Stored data
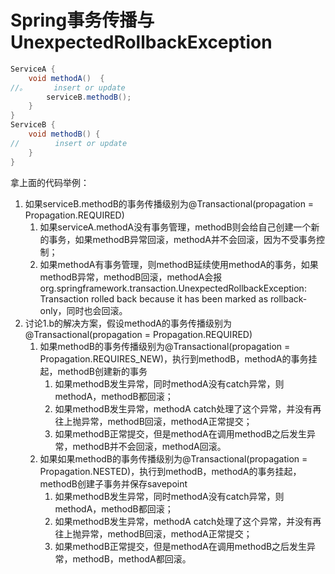 # Spring事务传播与UnexpectedRollbackException

```Java
ServiceA {
    void methodA()  {
//。      insert or update
        serviceB.methodB();    
    }
}
ServiceB {
    void methodB() {
//        insert or update 
    }    
}
```

拿上面的代码举例：

1. 如果serviceB.methodB的事务传播级别为@Transactional(propagation = Propagation.REQUIRED)
   1. 如果serviceA.methodA没有事务管理，methodB则会给自己创建一个新的事务，如果methodB异常回滚，methodA并不会回滚，因为不受事务控制；
   2. 如果methodA有事务管理，则methodB延续使用methodA的事务，如果methodB异常，methodB回滚，methodA会报org.springframework.transaction.UnexpectedRollbackException: Transaction rolled back because it has been marked as rollback-only，同时也会回滚。
2. 讨论1.b的解决方案，假设methodA的事务传播级别为@Transactional(propagation = Propagation.REQUIRED)
   1. 如果methodB的事务传播级别为@Transactional(propagation = Propagation.REQUIRES_NEW)，执行到methodB，methodA的事务挂起，methodB创建新的事务
      1. 如果methodB发生异常，同时methodA没有catch异常，则methodA，methodB都回滚；
      2. 如果methodB发生异常，methodA catch处理了这个异常，并没有再往上抛异常，methodB回滚，methodA正常提交；
      3. 如果methodB正常提交，但是methodA在调用methodB之后发生异常，methodB并不会回滚，methodA回滚。
   2. 如果如果methodB的事务传播级别为@Transactional(propagation = Propagation.NESTED)，执行到methodB，methodA的事务挂起，methodB创建子事务并保存savepoint
      1. 如果methodB发生异常，同时methodA没有catch异常，则methodA，methodB都回滚；
      2. 如果methodB发生异常，methodA catch处理了这个异常，并没有再往上抛异常，methodB回滚，methodA正常提交；
      3. 如果methodB正常提交，但是methodA在调用methodB之后发生异常，methodB，methodA都回滚。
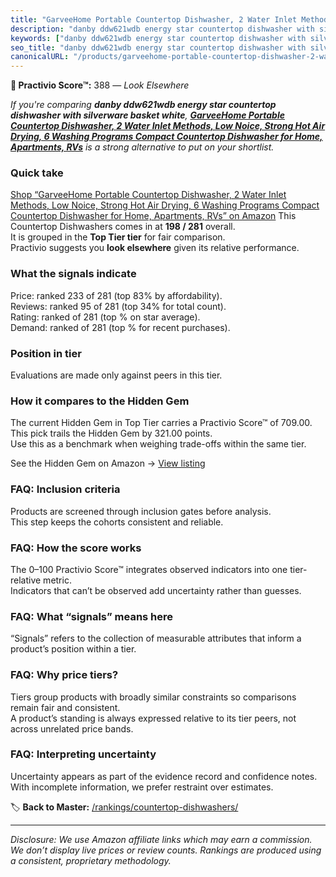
 ```yaml
---
title: "GarveeHome Portable Countertop Dishwasher, 2 Water Inlet Methods, Low Noice, Strong Hot Air Drying, 6 Washing Programs Compact Countertop Dishwasher for Home, Apartments, RVs"
description: "danby ddw621wdb energy star countertop dishwasher with silverware basket white: Data-driven ranking using the Practivio Score™. Positioned by quality, value, d…"
keywords: ["danby ddw621wdb energy star countertop dishwasher with silverware basket white"]
seo_title: "danby ddw621wdb energy star countertop dishwasher with silverware basket white — Look Elsewhere (2025)"
canonicalURL: "/products/garveehome-portable-countertop-dishwasher-2-water-inlet-methods-low-noice-strong-hot-air-drying-6-washing-programs-compact-countertop-dishwasher-for-home-apartments-rvs-B0DRYQTQVZ/"
---
```


**🚫 Practivio Score™:** 388 — _Look Elsewhere_


*If you're comparing **danby ddw621wdb energy star countertop dishwasher with silverware basket white**, **[GarveeHome Portable Countertop Dishwasher, 2 Water Inlet Methods, Low Noice, Strong Hot Air Drying, 6 Washing Programs Compact Countertop Dishwasher for Home, Apartments, RVs](https://www.amazon.com/dp/B0DRYQTQVZ?tag=practivio-20)** is a strong alternative to put on your shortlist.*
### Quick take
[Shop “GarveeHome Portable Countertop Dishwasher, 2 Water Inlet Methods, Low Noice, Strong Hot Air Drying, 6 Washing Programs Compact Countertop Dishwasher for Home, Apartments, RVs” on Amazon](https://www.amazon.com/dp/B0DRYQTQVZ?tag=practivio-20)
This Countertop Dishwashers comes in at **198 / 281** overall.  
It is grouped in the **Top Tier tier** for fair comparison.  
Practivio suggests you **look elsewhere** given its relative performance.

### What the signals indicate
Price: ranked 233 of 281 (top 83% by affordability).  
Reviews: ranked 95 of 281 (top 34% for total count).  
Rating: ranked  of 281 (top % on star average).  
Demand: ranked  of 281 (top % for recent purchases).

### Position in tier
Evaluations are made only against peers in this tier.

### How it compares to the Hidden Gem
The current Hidden Gem in Top Tier carries a Practivio Score™ of 709.00.  
This pick trails the Hidden Gem by 321.00 points.  
Use this as a benchmark when weighing trade-offs within the same tier.  

See the Hidden Gem on Amazon → [View listing](https://www.amazon.com/dp/B08N6WV3HX?tag=practivio-20)

### FAQ: Inclusion criteria
Products are screened through inclusion gates before analysis.  
This step keeps the cohorts consistent and reliable.

### FAQ: How the score works
The 0–100 Practivio Score™ integrates observed indicators into one tier-relative metric.  
Indicators that can’t be observed add uncertainty rather than guesses.

### FAQ: What “signals” means here
“Signals” refers to the collection of measurable attributes that inform a product’s position within a tier.

### FAQ: Why price tiers?
Tiers group products with broadly similar constraints so comparisons remain fair and consistent.  
A product’s standing is always expressed relative to its tier peers, not across unrelated price bands.

### FAQ: Interpreting uncertainty
Uncertainty appears as part of the evidence record and confidence notes.  
With incomplete information, we prefer restraint over estimates.


🏷️ **Back to Master:** [/rankings/countertop-dishwashers/](/rankings/countertop-dishwashers/)

---
_Disclosure: We use Amazon affiliate links which may earn a commission. We don’t display live prices or review counts. Rankings are produced using a consistent, proprietary methodology._
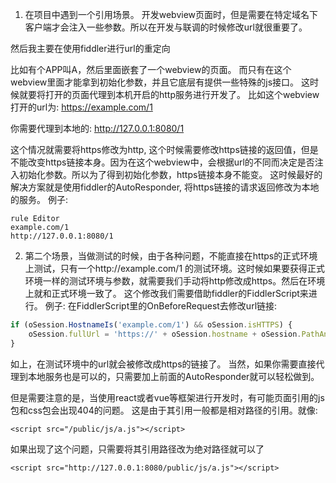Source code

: 1. 在项目中遇到一个引用场景。
开发webview页面时，但是需要在特定域名下客户端才会注入一些参数。所以在开发与联调的时候修改url就很重要了。

然后我主要在使用fiddler进行url的重定向

比如有个APP叫A，然后里面嵌套了一个webview的页面。
而只有在这个webview里面才能拿到初始化参数，并且它底层有提供一些特殊的js接口。
这时候就要将打开的页面代理到本机开启的http服务进行开发了。
比如这个webview打开的url为:
https://example.com/1

你需要代理到本地的:
http://127.0.0.1:8080/1

这个情况就需要将https修改为http, 这个时候需要修改https链接的返回值，但是不能改变https链接本身。因为在这个webview中，会根据url的不同而决定是否注入初始化参数。所以为了得到初始化参数，https链接本身不能变。
这时候最好的解决方案就是使用fiddler的AutoResponder, 将https链接的请求返回修改为本地的服务。
例子:
```
rule Editor
example.com/1
http://127.0.0.1:8080/1
```

2. 第二个场景，当做测试的时候，由于各种问题，不能直接在https的正式环境上测试，只有一个http://example.com/1 的测试环境。这时候如果要获得正式环境一样的测试环境与参数，就需要我们手动将http修改成https。然后在环境上就和正式环境一致了。
这个修改我们需要借助fiddler的FiddlerScript来进行。
例子:
在FiddlerScript里的OnBeforeRequest去修改url链接:
```javascript
if (oSession.HostnameIs('example.com/1') && oSession.isHTTPS) {
    oSession.fullUrl = 'https://' + oSession.hostname + oSession.PathAndQuery;
}
```
如上，在测试环境中的url就会被修改成https的链接了。
当然，如果你需要直接代理到本地服务也是可以的，只需要加上前面的AutoResponder就可以轻松做到。

但是需要注意的是，当使用react或者vue等框架进行开发时，有可能页面引用的js包和css包会出现404的问题。
这是由于其引用一般都是相对路径的引用。就像:
```
<script src="/public/js/a.js"></script>
```
如果出现了这个问题，只需要将其引用路径改为绝对路径就可以了
```
<script src="http://127.0.0.1:8080/public/js/a.js"></script>
```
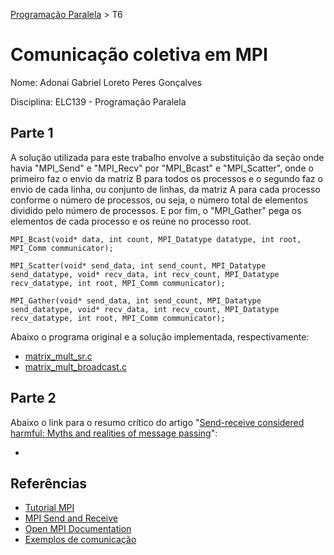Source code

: [Programação Paralela](https://github.com/AndreaInfUFSM/elc139-2019a) > T6

# Comunicação coletiva em MPI

Nome: Adonai Gabriel Loreto Peres Gonçalves

Disciplina: ELC139 - Programação Paralela

## Parte 1

A solução utilizada para este trabalho envolve a substituição da seção onde havia "MPI_Send" e "MPI_Recv" por "MPI_Bcast" e "MPI_Scatter", onde o primeiro faz o envio da matriz B para todos os processos e o segundo faz o envio de cada linha, ou conjunto de linhas, da matriz A para cada processo conforme o número de processos, ou seja, o número total de elementos dividido pelo número de processos. E por fim, o "MPI_Gather" pega os elementos de cada processo e os reúne no processo root.
```
MPI_Bcast(void* data, int count, MPI_Datatype datatype, int root, MPI_Comm communicator);
```
```
MPI_Scatter(void* send_data, int send_count, MPI_Datatype send_datatype, void* recv_data, int recv_count, MPI_Datatype recv_datatype, int root, MPI_Comm communicator);
```
```
MPI_Gather(void* send_data, int send_count, MPI_Datatype send_datatype, void* recv_data, int recv_count, MPI_Datatype recv_datatype, int root, MPI_Comm communicator);
```
Abaixo o programa original e a solução implementada, respectivamente:
- [matrix_mult_sr.c](matrix_mult_sr.c)
- [matrix_mult_broadcast.c](matrix_mult_broadcast.c)

## Parte 2

Abaixo o link para o resumo crítico do artigo "[Send-receive considered harmful: Myths and realities of message passing](https://dl.acm.org/citation.cfm?id=963780)":
- []()

## Referências

- [Tutorial MPI](https://computing.llnl.gov/tutorials/mpi/)
- [MPI Send and Receive](http://mpitutorial.com/tutorials/mpi-send-and-receive/)
- [Open MPI Documentation](https://www.open-mpi.org/doc/)
- [Exemplos de comunicação](exemplos/)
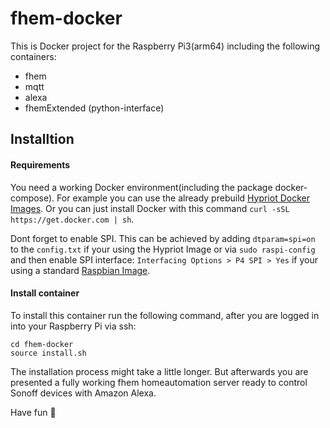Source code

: # fhem-docker
This is Docker project for the Raspberry Pi3(arm64) including the following containers:
 - fhem
 - mqtt
 - alexa 
 - fhemExtended (python-interface)

## Installtion
#### Requirements
You need a working Docker environment(including the package docker-compose). For example you can use the already prebuild [Hypriot Docker Images](https://blog.hypriot.com/downloads/). 
Or you can just install Docker with this command `curl -sSL https://get.docker.com | sh`.

Dont forget to enable SPI. This can be achieved by adding `dtparam=spi=on` to the `config.txt` if your using the Hypriot Image or via `sudo raspi-config` and then enable SPI interface: `Interfacing Options > P4 SPI > Yes` if your using a standard [Raspbian Image](https://www.raspberrypi.org/downloads/raspbian/).

#### Install container
To install this container run the following command, after you are logged in into your Raspberry Pi via ssh:
```
cd fhem-docker
source install.sh
```
The installation process might take a little longer. But afterwards you are presented a fully working fhem homeautomation server ready to control Sonoff devices with Amazon Alexa.

Have fun 🙂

**Task goal:** From the records above, pull out every line containing the word "take".

**Completed exercise:**
### Quick take
The installation process might take a little longer. But afterwards you are presented a fully working fhem homeautomation server ready to control Sonoff devices with Amazon Alexa.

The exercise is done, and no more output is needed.